"True Grit" in the True West

So last night I saw the Coen Brothers’ True Grit in the mountain town of Canon City, Colorado, which was at one point in the 1880s the stagecoach stop east of Bighorn Canyon. A Western in a town of the New (Old) West. Jeff Bridges outdoes John Wayne easily, as the crusty Rooster Cogburn, his voice extra-gravelly and rough, saying lines like, “I don’t believe in fairy tales nor sermons about money, Baby Sister, but I do appreciate the cigarette.” The actress who plays Maddie Ross steals the show.
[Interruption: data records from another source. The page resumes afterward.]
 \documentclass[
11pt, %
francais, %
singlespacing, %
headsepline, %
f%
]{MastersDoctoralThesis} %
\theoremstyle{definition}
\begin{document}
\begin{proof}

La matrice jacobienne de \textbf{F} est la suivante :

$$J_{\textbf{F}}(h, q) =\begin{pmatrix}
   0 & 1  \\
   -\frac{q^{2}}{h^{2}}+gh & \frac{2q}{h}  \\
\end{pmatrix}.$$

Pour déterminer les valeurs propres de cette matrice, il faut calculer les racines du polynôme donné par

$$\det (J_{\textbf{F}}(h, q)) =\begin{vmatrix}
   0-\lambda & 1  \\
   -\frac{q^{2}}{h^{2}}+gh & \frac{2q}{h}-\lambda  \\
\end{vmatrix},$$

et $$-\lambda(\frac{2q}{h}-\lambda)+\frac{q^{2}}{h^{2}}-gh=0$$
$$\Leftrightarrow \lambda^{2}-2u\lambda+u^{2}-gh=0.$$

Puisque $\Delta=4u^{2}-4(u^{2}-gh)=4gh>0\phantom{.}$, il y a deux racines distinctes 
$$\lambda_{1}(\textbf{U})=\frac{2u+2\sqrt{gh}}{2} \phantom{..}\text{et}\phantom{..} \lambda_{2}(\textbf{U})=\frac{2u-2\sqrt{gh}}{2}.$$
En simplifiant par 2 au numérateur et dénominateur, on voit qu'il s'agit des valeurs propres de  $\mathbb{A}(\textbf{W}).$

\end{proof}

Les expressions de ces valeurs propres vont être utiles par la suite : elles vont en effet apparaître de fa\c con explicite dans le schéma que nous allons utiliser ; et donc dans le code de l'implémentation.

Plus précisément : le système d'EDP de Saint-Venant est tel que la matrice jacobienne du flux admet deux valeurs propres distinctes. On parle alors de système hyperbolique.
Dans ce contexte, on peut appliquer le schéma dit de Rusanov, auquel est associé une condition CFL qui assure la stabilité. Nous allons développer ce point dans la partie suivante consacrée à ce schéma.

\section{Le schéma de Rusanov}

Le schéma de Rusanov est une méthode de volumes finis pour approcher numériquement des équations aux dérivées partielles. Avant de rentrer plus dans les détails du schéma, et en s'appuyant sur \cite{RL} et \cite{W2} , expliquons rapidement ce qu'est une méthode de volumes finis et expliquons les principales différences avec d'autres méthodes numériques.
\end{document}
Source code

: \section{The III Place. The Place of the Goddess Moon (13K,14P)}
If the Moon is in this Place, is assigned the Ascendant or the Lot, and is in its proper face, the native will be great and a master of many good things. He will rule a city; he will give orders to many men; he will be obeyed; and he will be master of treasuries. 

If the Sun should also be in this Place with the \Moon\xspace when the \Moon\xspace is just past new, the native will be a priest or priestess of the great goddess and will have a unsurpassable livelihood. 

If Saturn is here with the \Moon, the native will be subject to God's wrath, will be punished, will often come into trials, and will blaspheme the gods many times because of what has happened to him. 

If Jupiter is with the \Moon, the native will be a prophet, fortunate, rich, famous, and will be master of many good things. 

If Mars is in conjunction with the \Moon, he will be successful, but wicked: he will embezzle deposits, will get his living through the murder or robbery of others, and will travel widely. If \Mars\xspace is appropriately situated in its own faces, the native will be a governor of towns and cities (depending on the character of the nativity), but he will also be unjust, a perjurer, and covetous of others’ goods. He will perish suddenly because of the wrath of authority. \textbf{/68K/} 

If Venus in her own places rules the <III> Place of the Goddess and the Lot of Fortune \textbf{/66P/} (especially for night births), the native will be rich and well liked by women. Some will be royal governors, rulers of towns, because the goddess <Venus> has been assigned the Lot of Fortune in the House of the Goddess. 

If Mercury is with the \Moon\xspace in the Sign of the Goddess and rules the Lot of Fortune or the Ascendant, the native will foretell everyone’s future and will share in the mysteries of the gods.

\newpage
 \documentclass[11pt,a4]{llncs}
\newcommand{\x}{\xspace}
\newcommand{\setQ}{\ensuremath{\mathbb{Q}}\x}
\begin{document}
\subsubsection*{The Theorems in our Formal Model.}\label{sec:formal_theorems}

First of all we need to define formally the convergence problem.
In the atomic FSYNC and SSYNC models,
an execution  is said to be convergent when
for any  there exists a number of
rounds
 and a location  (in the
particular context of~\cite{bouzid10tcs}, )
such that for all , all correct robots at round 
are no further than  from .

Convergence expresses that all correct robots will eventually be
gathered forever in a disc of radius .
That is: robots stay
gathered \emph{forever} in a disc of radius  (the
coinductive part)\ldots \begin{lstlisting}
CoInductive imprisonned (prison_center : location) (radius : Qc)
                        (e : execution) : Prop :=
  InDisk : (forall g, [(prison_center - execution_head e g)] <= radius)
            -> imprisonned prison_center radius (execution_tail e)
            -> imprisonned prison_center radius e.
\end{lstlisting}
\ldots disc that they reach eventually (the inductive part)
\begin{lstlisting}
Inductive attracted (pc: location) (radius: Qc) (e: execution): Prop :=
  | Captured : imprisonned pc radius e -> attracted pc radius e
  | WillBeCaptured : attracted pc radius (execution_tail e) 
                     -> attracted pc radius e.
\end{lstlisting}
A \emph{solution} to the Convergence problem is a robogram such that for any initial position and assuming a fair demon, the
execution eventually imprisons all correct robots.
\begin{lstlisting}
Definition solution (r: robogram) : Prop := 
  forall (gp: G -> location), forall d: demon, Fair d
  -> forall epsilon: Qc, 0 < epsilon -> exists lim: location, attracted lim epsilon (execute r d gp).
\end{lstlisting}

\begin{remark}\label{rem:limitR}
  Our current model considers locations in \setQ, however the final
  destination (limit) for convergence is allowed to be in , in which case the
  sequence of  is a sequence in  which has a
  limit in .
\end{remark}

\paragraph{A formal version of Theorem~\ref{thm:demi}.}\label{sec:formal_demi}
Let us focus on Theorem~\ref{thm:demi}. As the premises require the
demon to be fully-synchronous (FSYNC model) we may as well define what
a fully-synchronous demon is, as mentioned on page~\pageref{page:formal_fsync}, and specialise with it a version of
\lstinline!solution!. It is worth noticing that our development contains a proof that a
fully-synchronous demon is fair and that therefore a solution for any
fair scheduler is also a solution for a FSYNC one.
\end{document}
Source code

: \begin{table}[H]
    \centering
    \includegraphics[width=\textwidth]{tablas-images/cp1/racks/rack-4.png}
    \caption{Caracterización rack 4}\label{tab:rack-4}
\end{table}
Like Miller’s Crossing, which pays homage to other gangster and film noir directors/writers, True Grit seems to allude to other great westerns, especially Jim Jarmusch’s Dead Man and Cat Ballou—which, by the way, was filmed in Custer County, Colorado, where I am now. I liked the courtroom scene in particular, and the moment when Maddie Ross jumps into the river and swims it on her horse is thrilling. I still like A Serious Man better, but I’m sure I’ll watch True Grit over and over again.
It was dusk when we left the theater and we headed west toward home, into a sunset silhouetting the Sangre de Cristo mountains, and it was like we were headed into True Grit country, armed only with a halfbag full of popcorn and the black bones of Junior Mints rattling around in a waxy white paper box.